Last year I attended a meeting of a book club to discuss my novel The Ghost Daughter. In my quest to make a good impression on the elegant women of the club, I ironed my pants and wore a smart jacket. I even brushed my hair.
As I perched on the couch waiting for the meeting to begin, one of the ladies came in.
She wanted to know if I was the author. I proclaimed myself.
Huh, she said. From the way you write, I thought you’d show up in leather and spikes.
She wasn’t buying my ironed white pants and blue blazer for a minute. She’d read my work. She understood that my polite exterior was a front for something infinitely messier.
I thought of her the other day when I finished a draft of the sequel to an unsold novel I wrote last year. That makes me the author of thirteen novels now, regardless of whatever success or lack thereof that has resulted from my efforts. The success question is subjective and largely out of my control, though I am aware that writing the sequel to a book nobody wants in the first place doesn’t seem to immediately further my cause.
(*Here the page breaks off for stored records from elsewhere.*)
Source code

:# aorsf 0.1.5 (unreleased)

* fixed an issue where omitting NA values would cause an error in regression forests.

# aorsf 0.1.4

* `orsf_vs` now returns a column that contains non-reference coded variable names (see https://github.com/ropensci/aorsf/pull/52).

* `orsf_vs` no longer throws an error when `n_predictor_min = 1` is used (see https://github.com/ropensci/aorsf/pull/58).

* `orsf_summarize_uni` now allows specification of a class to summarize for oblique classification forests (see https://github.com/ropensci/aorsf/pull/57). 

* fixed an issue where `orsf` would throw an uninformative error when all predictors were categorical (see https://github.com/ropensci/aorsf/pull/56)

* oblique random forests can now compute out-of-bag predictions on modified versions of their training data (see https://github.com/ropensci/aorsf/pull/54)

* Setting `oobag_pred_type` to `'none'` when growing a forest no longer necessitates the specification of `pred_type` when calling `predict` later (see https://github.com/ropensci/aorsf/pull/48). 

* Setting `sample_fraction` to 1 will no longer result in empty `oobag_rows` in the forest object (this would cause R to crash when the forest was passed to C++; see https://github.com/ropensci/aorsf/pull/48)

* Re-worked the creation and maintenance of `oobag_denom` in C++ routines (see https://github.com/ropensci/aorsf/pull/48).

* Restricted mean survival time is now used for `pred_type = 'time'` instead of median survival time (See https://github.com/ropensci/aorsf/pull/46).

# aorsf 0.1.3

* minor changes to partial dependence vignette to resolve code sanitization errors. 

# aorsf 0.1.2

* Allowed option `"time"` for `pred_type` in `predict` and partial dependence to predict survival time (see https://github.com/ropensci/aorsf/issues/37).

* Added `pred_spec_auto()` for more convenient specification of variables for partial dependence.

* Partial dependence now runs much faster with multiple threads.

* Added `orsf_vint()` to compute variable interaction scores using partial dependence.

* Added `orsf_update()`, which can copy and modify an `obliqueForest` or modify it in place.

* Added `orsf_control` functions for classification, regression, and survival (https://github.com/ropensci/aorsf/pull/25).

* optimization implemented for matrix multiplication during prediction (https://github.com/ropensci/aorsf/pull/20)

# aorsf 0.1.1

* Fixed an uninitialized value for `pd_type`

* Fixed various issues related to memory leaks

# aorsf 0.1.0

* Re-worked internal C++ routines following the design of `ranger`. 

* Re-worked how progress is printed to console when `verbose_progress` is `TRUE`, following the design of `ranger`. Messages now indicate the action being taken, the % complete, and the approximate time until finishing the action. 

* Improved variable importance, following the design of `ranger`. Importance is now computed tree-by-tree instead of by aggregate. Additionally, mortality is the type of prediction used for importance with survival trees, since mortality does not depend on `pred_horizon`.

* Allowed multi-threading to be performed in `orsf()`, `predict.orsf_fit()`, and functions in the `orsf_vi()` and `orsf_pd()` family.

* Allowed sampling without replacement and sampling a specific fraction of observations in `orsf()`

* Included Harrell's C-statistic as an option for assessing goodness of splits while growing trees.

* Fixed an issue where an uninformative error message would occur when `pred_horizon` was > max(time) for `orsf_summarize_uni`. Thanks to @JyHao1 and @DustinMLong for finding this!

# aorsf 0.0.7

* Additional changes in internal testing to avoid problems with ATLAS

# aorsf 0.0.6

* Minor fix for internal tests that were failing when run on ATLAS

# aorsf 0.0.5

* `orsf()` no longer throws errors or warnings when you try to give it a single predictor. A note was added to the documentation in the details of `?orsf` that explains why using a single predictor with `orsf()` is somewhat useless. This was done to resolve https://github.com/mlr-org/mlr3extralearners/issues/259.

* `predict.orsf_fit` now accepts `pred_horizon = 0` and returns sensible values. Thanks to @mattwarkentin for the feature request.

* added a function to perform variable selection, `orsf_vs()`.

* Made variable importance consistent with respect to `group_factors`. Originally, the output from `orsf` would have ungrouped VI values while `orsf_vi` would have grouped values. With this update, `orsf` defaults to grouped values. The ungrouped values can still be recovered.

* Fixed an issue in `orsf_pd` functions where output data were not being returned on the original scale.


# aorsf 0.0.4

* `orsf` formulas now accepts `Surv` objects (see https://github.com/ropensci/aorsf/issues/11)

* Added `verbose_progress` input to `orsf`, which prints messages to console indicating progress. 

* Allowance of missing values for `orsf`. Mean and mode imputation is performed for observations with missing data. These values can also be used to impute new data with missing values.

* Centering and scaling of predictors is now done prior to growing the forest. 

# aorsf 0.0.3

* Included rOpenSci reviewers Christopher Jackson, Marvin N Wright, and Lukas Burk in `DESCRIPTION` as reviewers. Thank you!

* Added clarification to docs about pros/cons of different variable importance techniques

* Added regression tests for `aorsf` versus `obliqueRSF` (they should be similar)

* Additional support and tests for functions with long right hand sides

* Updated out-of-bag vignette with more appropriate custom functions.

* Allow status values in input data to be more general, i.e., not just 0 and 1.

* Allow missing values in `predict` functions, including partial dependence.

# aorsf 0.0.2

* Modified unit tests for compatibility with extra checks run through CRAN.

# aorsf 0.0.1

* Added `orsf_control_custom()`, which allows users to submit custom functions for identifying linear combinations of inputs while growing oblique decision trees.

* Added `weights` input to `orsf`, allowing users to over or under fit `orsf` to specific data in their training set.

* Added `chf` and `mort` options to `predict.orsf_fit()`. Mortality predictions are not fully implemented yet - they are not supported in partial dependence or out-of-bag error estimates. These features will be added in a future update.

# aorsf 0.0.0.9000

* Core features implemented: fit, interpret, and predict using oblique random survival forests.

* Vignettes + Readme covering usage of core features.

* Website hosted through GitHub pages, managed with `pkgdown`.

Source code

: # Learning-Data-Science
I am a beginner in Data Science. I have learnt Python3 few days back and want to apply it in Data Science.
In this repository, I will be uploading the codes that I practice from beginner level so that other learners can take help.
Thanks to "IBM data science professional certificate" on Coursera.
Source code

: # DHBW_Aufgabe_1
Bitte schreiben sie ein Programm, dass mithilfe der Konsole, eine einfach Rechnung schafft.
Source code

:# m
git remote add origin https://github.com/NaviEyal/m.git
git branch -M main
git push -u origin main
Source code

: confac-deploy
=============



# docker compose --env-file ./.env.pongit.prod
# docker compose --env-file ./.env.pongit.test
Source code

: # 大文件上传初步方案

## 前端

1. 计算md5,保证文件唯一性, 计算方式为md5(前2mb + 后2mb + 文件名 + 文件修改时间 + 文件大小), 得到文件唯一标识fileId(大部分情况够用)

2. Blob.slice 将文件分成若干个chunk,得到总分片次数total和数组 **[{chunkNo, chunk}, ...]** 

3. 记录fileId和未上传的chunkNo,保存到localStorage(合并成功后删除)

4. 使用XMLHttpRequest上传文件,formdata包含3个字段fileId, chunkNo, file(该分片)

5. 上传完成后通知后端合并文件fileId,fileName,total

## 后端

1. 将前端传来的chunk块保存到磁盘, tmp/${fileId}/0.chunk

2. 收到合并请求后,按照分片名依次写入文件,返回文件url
A good friend of mine commented that she admired my discipline in writing. It was such a lovely thing to say but as soon as she said it I realized that writing is the one area of my existence where I am completely and totally out of control.
Who writes an even more violent sequel to an original novel that is already being called “too dark” by people who make the decisions? Who writes hundreds of thousands of words a year no one will read? A Quixotic weirdo, that’s who. Not a person of discipline.
I am an expert disciplinarian in every other corner of my life. I clean my house three times a week and work out every morning. I don’t own any leather or spikes. Too expensive. Today I wore thrift store khaki trousers and secondhand clogs.
The last time I took a personal day off of work was in 2005. The last alcoholic drink I had was three quarters of one hard lemonade ten months ago.
The energy and will power it takes just to keep myself from saying what I am really thinking most of the time would be enough to send three girl scouts to the moon and back nine times.
I suspect modern life requires Herculean levels of discipline of most people, especially women.
The cool thing about the compulsion to write is that while it is perhaps a strange addiction, writing doesn’t make me fat, arrested, poor, or excommunicated. I write my extravagant characters and crooked plot lines and damaged love affairs and bloody vengeance and inconvenient ghosts with total abandon.
Writing is a mosh pit. An opium den. A pirate ship. A den of thieves. A hoarder’s living room. Discipline is afraid to come over.